### Try it
Every record must be written out once more, with nothing added or omitted.

START Available records

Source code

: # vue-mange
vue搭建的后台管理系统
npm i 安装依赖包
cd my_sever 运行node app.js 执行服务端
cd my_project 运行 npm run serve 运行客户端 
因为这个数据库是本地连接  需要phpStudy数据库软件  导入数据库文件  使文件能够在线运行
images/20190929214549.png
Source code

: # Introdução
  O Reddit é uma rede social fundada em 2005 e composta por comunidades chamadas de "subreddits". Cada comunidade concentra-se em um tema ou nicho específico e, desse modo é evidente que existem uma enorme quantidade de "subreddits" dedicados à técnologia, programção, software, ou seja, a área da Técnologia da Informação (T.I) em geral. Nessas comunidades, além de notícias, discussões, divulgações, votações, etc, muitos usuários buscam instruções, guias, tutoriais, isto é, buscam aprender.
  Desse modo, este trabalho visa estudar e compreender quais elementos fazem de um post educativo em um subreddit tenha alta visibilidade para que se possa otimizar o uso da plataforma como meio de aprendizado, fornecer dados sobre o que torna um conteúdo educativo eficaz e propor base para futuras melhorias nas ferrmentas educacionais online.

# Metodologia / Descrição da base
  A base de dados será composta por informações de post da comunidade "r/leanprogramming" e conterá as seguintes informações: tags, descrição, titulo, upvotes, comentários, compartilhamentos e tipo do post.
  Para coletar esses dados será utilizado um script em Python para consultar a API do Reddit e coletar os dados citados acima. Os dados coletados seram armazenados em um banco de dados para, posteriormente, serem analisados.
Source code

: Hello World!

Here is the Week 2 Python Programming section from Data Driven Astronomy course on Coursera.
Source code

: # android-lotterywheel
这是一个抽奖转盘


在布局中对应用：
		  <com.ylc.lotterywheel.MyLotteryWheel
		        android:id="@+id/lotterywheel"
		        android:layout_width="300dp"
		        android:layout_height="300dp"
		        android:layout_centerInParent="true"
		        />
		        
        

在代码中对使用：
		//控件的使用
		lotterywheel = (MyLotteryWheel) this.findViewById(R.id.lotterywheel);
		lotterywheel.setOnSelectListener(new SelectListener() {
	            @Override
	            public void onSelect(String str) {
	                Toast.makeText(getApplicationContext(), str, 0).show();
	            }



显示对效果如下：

END Available records

### Exercise answer
Source code

: # vue-mange
vue搭建的后台管理系统
npm i 安装依赖包
cd my_sever 运行node app.js 执行服务端
cd my_project 运行 npm run serve 运行客户端 
因为这个数据库是本地连接  需要phpStudy数据库软件  导入数据库文件  使文件能够在线运行
images/20190929214549.png
Source code

: # Introdução
  O Reddit é uma rede social fundada em 2005 e composta por comunidades chamadas de "subreddits". Cada comunidade concentra-se em um tema ou nicho específico e, desse modo é evidente que existem uma enorme quantidade de "subreddits" dedicados à técnologia, programção, software, ou seja, a área da Técnologia da Informação (T.I) em geral. Nessas comunidades, além de notícias, discussões, divulgações, votações, etc, muitos usuários buscam instruções, guias, tutoriais, isto é, buscam aprender.
  Desse modo, este trabalho visa estudar e compreender quais elementos fazem de um post educativo em um subreddit tenha alta visibilidade para que se possa otimizar o uso da plataforma como meio de aprendizado, fornecer dados sobre o que torna um conteúdo educativo eficaz e propor base para futuras melhorias nas ferrmentas educacionais online.

# Metodologia / Descrição da base
  A base de dados será composta por informações de post da comunidade "r/leanprogramming" e conterá as seguintes informações: tags, descrição, titulo, upvotes, comentários, compartilhamentos e tipo do post.
  Para coletar esses dados será utilizado um script em Python para consultar a API do Reddit e coletar os dados citados acima. Os dados coletados seram armazenados em um banco de dados para, posteriormente, serem analisados.
Source code

: Hello World!

Here is the Week 2 Python Programming section from Data Driven Astronomy course on Coursera.
Source code

: # android-lotterywheel
这是一个抽奖转盘


在布局中对应用：
		  <com.ylc.lotterywheel.MyLotteryWheel
		        android:id="@+id/lotterywheel"
		        android:layout_width="300dp"
		        android:layout_height="300dp"
		        android:layout_centerInParent="true"
		        />
		        
        

在代码中对使用：
		//控件的使用
		lotterywheel = (MyLotteryWheel) this.findViewById(R.id.lotterywheel);
		lotterywheel.setOnSelectListener(new SelectListener() {
	            @Override
	            public void onSelect(String str) {
	                Toast.makeText(getApplicationContext(), str, 0).show();
	            }



显示对效果如下：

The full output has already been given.